Summary: A client's code is generating invalid cookies with a secure,
attribute (note the illegal trailing comma). The IETF spec says unknown attributes for cookies must be ignored, but the cookies themselves can still be used. Thus, we might have unsecure cookies being generated. Is this the case?
Full background:
I'm trying to track down some bugs in how a client's code generates cookies and I've stumbled across the following Set-Cookie
header (broken over several lines to make it easier to read):
foo=wtf; expires=Tue, 28-Jul-2022 GMT; secure,
foo=bar; expires=Tue, 28-Jul-2022 GMT; secure,
baz=qux; expires=Tue, 28-Jul-2022 GMT; secure
In a careful reading of the IETF specification for HTTP State Management Mechanism, I've found several things.
First, duplicate cookie names should not be there:
Servers SHOULD NOT include more than one Set-Cookie header field in
the same response with the same cookie-name.
I've fixed that (it was the cause of the bug I was working on). However, there are other concerns ...
The expires
attribute, 28-Jul-2022
, requires spaces (28 Jul 2022
) instead of dashes, but it looks like most cookie parsers are fairly tolerant of this.
However, the cookie generation library is joining cookies with commas. Thus, we have an attribute named secure,
for the first two cookies. According to the spec:
User agents ignore unrecognized cookie attributes (but not the entire cookie).
Thus, we might be trying to mark cookies as secure, but having our secure,
attribute ignored.
I've struggled to find resources detailing this particular condition and it looks like it might be a serious security bug if the cookie parsing code is strict. I could just try testing this out in various user agents, but I can't try it with all user agents, different versions of those user agents, or (to be Captain Obvious) future versions of those user agents.
Is that trailing comma allowed? It certainly doesn't seem to be. If it's not allowed, is there a resource I can check to find out how permissive cookie parsers are in general?
I don't know that I have the time to fix this, but I can at least raise the issue internally.
CodePudding user response:
RFC 6265 § 3 also states
Origin servers SHOULD NOT fold multiple Set-Cookie header fields into a single header field.

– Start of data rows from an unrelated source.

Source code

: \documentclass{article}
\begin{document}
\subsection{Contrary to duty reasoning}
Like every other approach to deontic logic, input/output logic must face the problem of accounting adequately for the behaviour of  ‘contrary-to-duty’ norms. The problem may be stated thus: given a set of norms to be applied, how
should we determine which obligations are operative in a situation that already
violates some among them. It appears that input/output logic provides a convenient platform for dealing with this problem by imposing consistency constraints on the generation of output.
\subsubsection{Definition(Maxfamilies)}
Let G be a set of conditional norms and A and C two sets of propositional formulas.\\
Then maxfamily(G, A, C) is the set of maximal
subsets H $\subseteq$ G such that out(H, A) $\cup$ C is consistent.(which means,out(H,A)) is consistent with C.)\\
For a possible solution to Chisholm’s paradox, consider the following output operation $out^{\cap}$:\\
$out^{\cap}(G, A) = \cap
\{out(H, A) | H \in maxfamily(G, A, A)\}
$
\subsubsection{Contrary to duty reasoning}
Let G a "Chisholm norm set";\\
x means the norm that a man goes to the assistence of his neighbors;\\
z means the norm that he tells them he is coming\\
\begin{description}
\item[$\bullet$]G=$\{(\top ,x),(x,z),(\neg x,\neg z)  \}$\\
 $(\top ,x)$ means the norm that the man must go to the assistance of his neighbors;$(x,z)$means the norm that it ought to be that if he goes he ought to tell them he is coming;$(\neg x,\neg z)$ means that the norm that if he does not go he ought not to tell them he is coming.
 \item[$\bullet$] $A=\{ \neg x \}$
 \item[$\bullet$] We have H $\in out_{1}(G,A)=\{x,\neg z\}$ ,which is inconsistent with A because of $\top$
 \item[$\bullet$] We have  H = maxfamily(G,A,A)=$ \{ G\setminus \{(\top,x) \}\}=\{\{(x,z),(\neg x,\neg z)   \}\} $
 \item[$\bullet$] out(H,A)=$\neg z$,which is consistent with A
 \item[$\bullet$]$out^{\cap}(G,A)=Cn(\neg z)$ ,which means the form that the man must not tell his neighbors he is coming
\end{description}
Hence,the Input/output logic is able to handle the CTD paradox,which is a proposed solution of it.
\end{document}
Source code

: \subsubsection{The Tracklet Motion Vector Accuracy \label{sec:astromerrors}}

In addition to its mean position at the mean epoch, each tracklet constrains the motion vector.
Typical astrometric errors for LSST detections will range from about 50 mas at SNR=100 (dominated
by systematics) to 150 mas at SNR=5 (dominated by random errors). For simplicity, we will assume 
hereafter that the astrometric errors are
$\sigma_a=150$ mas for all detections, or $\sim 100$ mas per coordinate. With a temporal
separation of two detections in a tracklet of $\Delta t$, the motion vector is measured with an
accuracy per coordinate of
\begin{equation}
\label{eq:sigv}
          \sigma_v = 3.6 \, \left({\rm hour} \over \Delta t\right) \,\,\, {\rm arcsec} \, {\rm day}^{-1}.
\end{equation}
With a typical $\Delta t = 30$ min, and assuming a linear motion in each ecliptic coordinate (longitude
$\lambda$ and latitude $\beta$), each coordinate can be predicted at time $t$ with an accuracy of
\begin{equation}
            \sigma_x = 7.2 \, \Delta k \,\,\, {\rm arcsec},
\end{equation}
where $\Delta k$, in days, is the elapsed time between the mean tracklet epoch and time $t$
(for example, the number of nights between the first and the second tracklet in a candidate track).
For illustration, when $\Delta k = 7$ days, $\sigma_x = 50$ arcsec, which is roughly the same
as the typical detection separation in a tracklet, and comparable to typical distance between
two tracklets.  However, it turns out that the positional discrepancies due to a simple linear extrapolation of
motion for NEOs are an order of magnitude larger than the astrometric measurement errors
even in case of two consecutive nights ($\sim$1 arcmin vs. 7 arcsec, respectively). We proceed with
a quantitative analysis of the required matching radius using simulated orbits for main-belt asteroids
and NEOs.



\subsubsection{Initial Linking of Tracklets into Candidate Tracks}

The usual mechanism for folding HTTP headers fields (i.e., as defined in RFC2616) might change the semantics of the Set-Cookie header field because the %x2C (",") character is used by Set-Cookie in a way that conflicts with such folding.
So at the very least your cookie generation library is misbehaving (although whether that can answer if this is invalid or not I guess depends on how closely you want to adhere to the RFC's recommendations).